1

I'm going over the Agglomerative Clustering algorithm in sklearn.cluster.AgglomerativeClustering. It supports four linkage methods:

  • Ward minimizes the sum of squared differences within all clusters. It is a variance-minimizing approach and in this sense is similar to the k-means objective function but tackled with an agglomerative hierarchical approach.
  • Maximum or complete linkage minimizes the maximum distance between observations of pairs of clusters.
  • Average linkage minimizes the average of the distances between all observations of pairs of clusters.
  • Single linkage minimizes the distance between the closest observations of pairs of clusters.

As far as I understand these four methods seem to be deterministic, i.e., there is no need to run either of them over many iterations to "converge" to a stable solution.

But Wikipedia's Hierarchical clustering article states that:

Except for the special case of single-linkage, none of the algorithms (except exhaustive search in $O(2^{n}))$ can be guaranteed to find the optimum solution.

This confuses me.

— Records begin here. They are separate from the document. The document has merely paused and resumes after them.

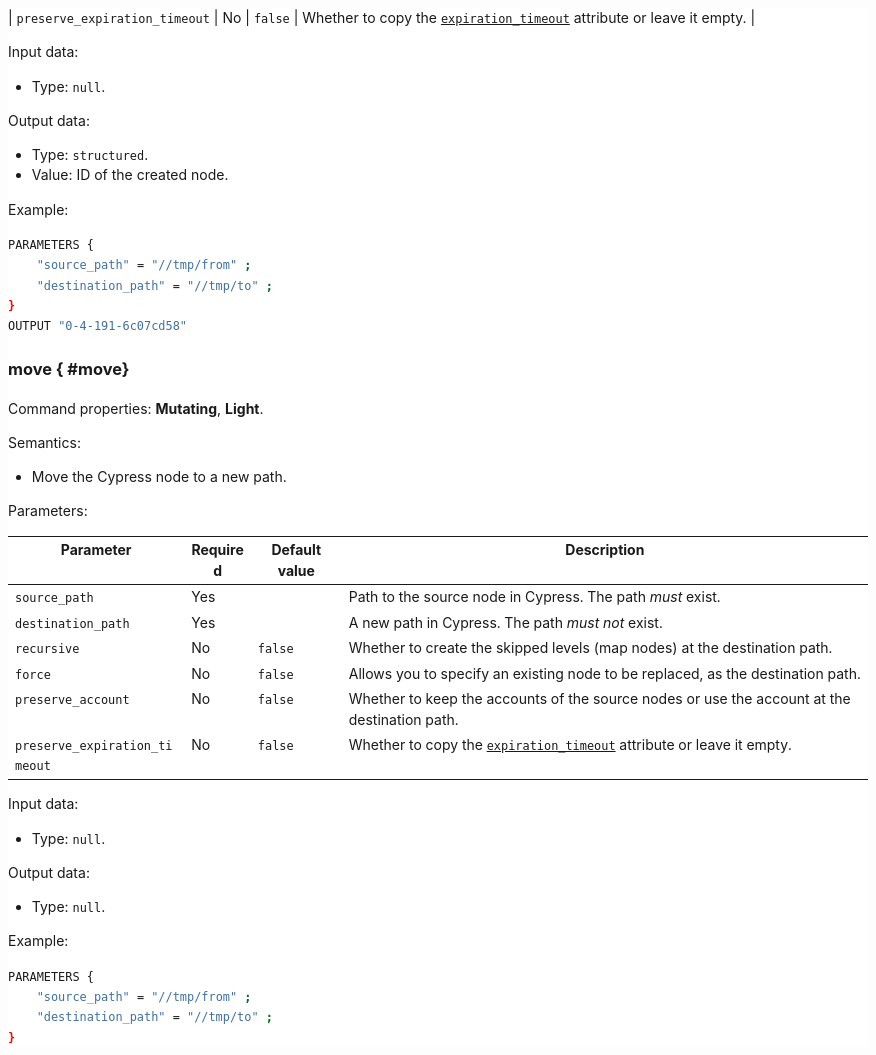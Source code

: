 | `preserve_expiration_timeout` | No | `false` | Whether to copy the [`expiration_timeout`](../../user-guide/storage/cypress.md#TTL) attribute or leave it empty. |

Input data:

- Type: `null`.

Output data:

- Type: `structured`.
- Value: ID of the created node.

Example:

```bash
PARAMETERS {
    "source_path" = "//tmp/from" ;
    "destination_path" = "//tmp/to" ;
}
OUTPUT "0-4-191-6c07cd58"
```

### move { #move}

Command properties: **Mutating**, **Light**.

Semantics:

- Move the Cypress node to a new path.

Parameters:

| **Parameter** | **Required** | **Default value** | **Description** |
| ------------------------    | -------------     | ------------------------- | ------------------------------------------------------------                                             |
| `source_path` | Yes |                           | Path to the source node in Cypress. The path *must* exist. |
| `destination_path` | Yes |                           | A new path in Cypress. The path *must not* exist. |
| `recursive` | No | `false` | Whether to create the skipped levels (map nodes) at the destination path. |
| `force` | No | `false` | Allows you to specify an existing node to be replaced, as the destination path. |
| `preserve_account` | No | `false` | Whether to keep the accounts of the source nodes or use the account at the destination path. |
| `preserve_expiration_timeout` | No | `false` | Whether to copy the [`expiration_timeout`](../../user-guide/storage/cypress.md#TTL) attribute or leave it empty. |

Input data:

- Type: `null`.

Output data:

- Type: `null`.

Example:

```bash
PARAMETERS {
    "source_path" = "//tmp/from" ;
    "destination_path" = "//tmp/to" ;
}
```
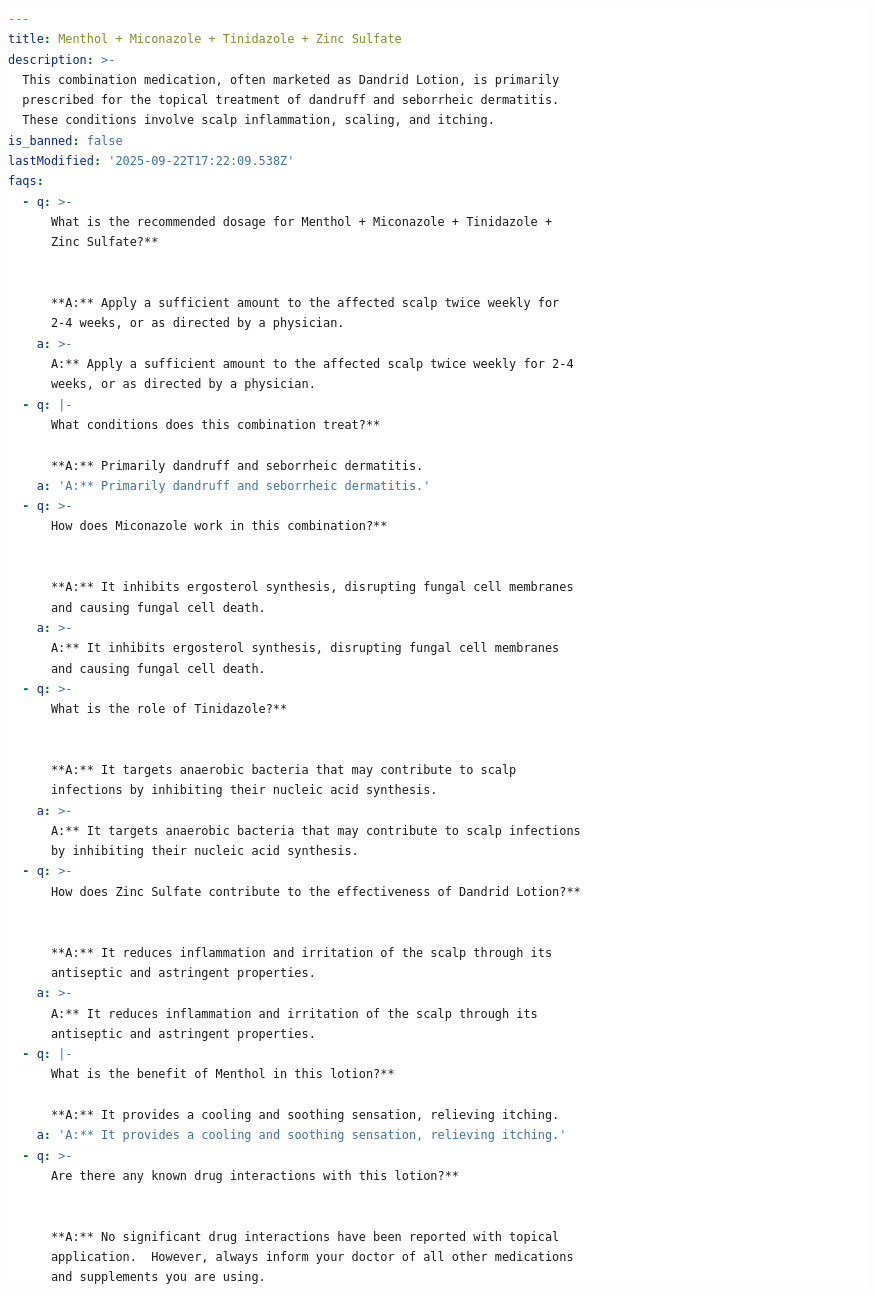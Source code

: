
 ```yaml
---
title: Menthol + Miconazole + Tinidazole + Zinc Sulfate
description: >-
  This combination medication, often marketed as Dandrid Lotion, is primarily
  prescribed for the topical treatment of dandruff and seborrheic dermatitis.
  These conditions involve scalp inflammation, scaling, and itching.
is_banned: false
lastModified: '2025-09-22T17:22:09.538Z'
faqs:
  - q: >-
      What is the recommended dosage for Menthol + Miconazole + Tinidazole +
      Zinc Sulfate?**


      **A:** Apply a sufficient amount to the affected scalp twice weekly for
      2-4 weeks, or as directed by a physician.
    a: >-
      A:** Apply a sufficient amount to the affected scalp twice weekly for 2-4
      weeks, or as directed by a physician.
  - q: |-
      What conditions does this combination treat?**

      **A:** Primarily dandruff and seborrheic dermatitis.
    a: 'A:** Primarily dandruff and seborrheic dermatitis.'
  - q: >-
      How does Miconazole work in this combination?**


      **A:** It inhibits ergosterol synthesis, disrupting fungal cell membranes
      and causing fungal cell death.
    a: >-
      A:** It inhibits ergosterol synthesis, disrupting fungal cell membranes
      and causing fungal cell death.
  - q: >-
      What is the role of Tinidazole?**


      **A:** It targets anaerobic bacteria that may contribute to scalp
      infections by inhibiting their nucleic acid synthesis.
    a: >-
      A:** It targets anaerobic bacteria that may contribute to scalp infections
      by inhibiting their nucleic acid synthesis.
  - q: >-
      How does Zinc Sulfate contribute to the effectiveness of Dandrid Lotion?**


      **A:** It reduces inflammation and irritation of the scalp through its
      antiseptic and astringent properties.
    a: >-
      A:** It reduces inflammation and irritation of the scalp through its
      antiseptic and astringent properties.
  - q: |-
      What is the benefit of Menthol in this lotion?**

      **A:** It provides a cooling and soothing sensation, relieving itching.
    a: 'A:** It provides a cooling and soothing sensation, relieving itching.'
  - q: >-
      Are there any known drug interactions with this lotion?**


      **A:** No significant drug interactions have been reported with topical
      application.  However, always inform your doctor of all other medications
      and supplements you are using.
```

Does this mean that there is a stochastic process involved in either of these methods?

Gabriel
  • 4,282

1 Answers1

1

Even deterministic optimization algorithms are often only approximate. (And clustering algorithms are optimization algorithms, since they try to minimize or maximize some objective function, typically a measure of impurity.)

In some cases, no algorithms are known that are guaranteed to reach an optimal solution in feasible time for large instances, so we are forced to use approximations. When we are lucky, we at least have guarantees on the approximation error.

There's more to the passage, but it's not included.